8 comments to “Anyone can do it!”

  • Oh dear – if Harvard is teaching it, it must be passe and hackneyed. I’d better stop.

  • Byron

    heh. Was gonna say about the same thing.

    Instead I’ll just respond to the grumpy journalist:

    [gloat] HA HA HA HA! All your media are belong to us! You have no chance to survive make your time. [/gloat]

    Nice to see those conceited elitists squirming. They sacrificed their objectivity for their politics while attempting to maintain an image of impartiality, but people are seeing through it. Their game is up, their yarn is unraveling, and all they can do is play innocent and whine about it. Like a criminal who finally gets his day in court, refusing to admit his guilt in the face of a preponderance of evidence.

  • It is only a matter of time, though, before creeps like this journalist start lobbying the government to ‘do something’ about this ‘totally unregulated’ blogging thing.

    Expect lots of euphamisms like ‘democratic control’ to be bandied about and snide implications of ‘links’ to terrorism etc

  • First Harvard. Then the world. Perhaps the Canadian government could sponsor blogging initatives to blog-not communities in the far north and provide grants to bilingual bloggeurs. This could provide a critical cultural rampart to save us from a tide of cultural blog-perialism and enable the differently blog-vantaged thus far excluded from blogging due to having no writing talent and nothing to say.

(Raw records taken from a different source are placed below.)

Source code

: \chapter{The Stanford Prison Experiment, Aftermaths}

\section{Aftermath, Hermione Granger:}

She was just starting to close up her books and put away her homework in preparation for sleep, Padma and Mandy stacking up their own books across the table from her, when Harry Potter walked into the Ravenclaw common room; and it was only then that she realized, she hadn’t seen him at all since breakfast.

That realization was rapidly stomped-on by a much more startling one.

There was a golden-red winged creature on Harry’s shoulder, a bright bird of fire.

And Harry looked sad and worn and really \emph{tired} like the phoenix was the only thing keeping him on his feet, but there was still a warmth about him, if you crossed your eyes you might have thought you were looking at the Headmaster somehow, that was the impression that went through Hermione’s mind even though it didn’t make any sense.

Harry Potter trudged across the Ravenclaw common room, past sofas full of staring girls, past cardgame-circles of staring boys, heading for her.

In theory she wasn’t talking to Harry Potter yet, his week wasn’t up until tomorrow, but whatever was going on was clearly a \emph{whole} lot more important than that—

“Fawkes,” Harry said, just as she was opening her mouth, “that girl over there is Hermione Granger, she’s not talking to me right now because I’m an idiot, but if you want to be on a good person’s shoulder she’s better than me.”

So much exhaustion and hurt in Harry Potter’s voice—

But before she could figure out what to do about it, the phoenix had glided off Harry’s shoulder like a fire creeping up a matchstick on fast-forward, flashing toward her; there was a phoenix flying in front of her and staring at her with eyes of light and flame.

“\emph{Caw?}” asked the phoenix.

    Wait, that won’t work… will somebody get on to the Academie Francaise and find out the approved French word for “blogging” so as to prevent the vulgarisation of la langue?

  • Tom Grey


    Google has bought Blogger! Prolly how/why Dave has time to go to Harvard.

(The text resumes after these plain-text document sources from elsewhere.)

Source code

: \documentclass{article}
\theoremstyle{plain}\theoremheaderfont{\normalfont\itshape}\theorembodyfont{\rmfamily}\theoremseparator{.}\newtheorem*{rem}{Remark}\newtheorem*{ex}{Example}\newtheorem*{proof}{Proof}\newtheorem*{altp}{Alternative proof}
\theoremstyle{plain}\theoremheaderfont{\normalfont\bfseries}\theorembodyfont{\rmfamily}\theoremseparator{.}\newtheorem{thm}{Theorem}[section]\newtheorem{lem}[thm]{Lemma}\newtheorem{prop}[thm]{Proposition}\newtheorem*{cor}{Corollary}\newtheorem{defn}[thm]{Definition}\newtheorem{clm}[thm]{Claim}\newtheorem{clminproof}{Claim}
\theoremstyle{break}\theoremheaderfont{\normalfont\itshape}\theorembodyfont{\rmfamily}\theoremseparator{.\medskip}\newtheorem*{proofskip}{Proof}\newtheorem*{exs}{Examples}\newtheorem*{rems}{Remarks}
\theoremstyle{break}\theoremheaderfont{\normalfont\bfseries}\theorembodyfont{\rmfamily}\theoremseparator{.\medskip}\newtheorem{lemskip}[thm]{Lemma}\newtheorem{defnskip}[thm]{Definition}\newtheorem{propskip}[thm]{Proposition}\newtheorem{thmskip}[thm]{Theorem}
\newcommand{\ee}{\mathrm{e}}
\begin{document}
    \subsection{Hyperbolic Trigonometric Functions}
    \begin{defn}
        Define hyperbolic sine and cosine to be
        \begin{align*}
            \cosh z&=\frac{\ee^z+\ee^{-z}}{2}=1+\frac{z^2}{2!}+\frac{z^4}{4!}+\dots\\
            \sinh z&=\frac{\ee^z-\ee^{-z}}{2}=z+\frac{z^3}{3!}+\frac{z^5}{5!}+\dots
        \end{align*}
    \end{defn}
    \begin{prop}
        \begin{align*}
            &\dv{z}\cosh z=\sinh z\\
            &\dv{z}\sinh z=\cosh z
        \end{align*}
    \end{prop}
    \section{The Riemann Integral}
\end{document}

    Prolly soon to be competition for Movable Type, etc.

  • I am not so much against journalists themselves…I am thinking, bloggers might find the floor fall out beneath them if direct journalists were to be ‘phased out.’ Samizdata is correct: some blogs are MUCH better than others, but what I have noticed is that a lot of them feed directly into the ‘main core’ media like AP, UPI etc. Not every blogger is able to jaunt off to get the goods on the story or interview the White House staff. If anything, bloggers spread the word far more quickly and what is funny to behold is when a journalist is caught in his misquotes, or his slant, and has to actually come upon the carpet to answer for it. I think THAT is what dismays a lot of them.

    I think this man worrying over losing his job has deeper concerns than that…like he has been sloughing off on the job, or writing with negligence, and his boss is wondering if this journalist is going to do any better for the company. But that guy will never admit it, to himself or the world, so he blames bloggers who are simply excersing the last frontier in human rights.

    sharon ferguson

  • Sharon’s mostly right. Bloggers generally feed off of the news, they don’t generate it. Then again, that’s true of most newspapers these days, at least in the U.S., where a few news services and high-profile papers lead everyone else. And how often do pundits report news? It happens, but not very.

    As always with a new technology, someone out there whines that it’s probably dangerous, and something should probably be done. Too bad. We’re subverting hierarchy, and we likes it.

    If someone could explain to me why surfing the net is less productive activity than sitting at home watching television in your spare time, perhaps I would agree with all these handwringing worryworts and paranoids. But it’s rather obvious that this is, in fact, a lot more intellectually engaging than most television–isn’t it?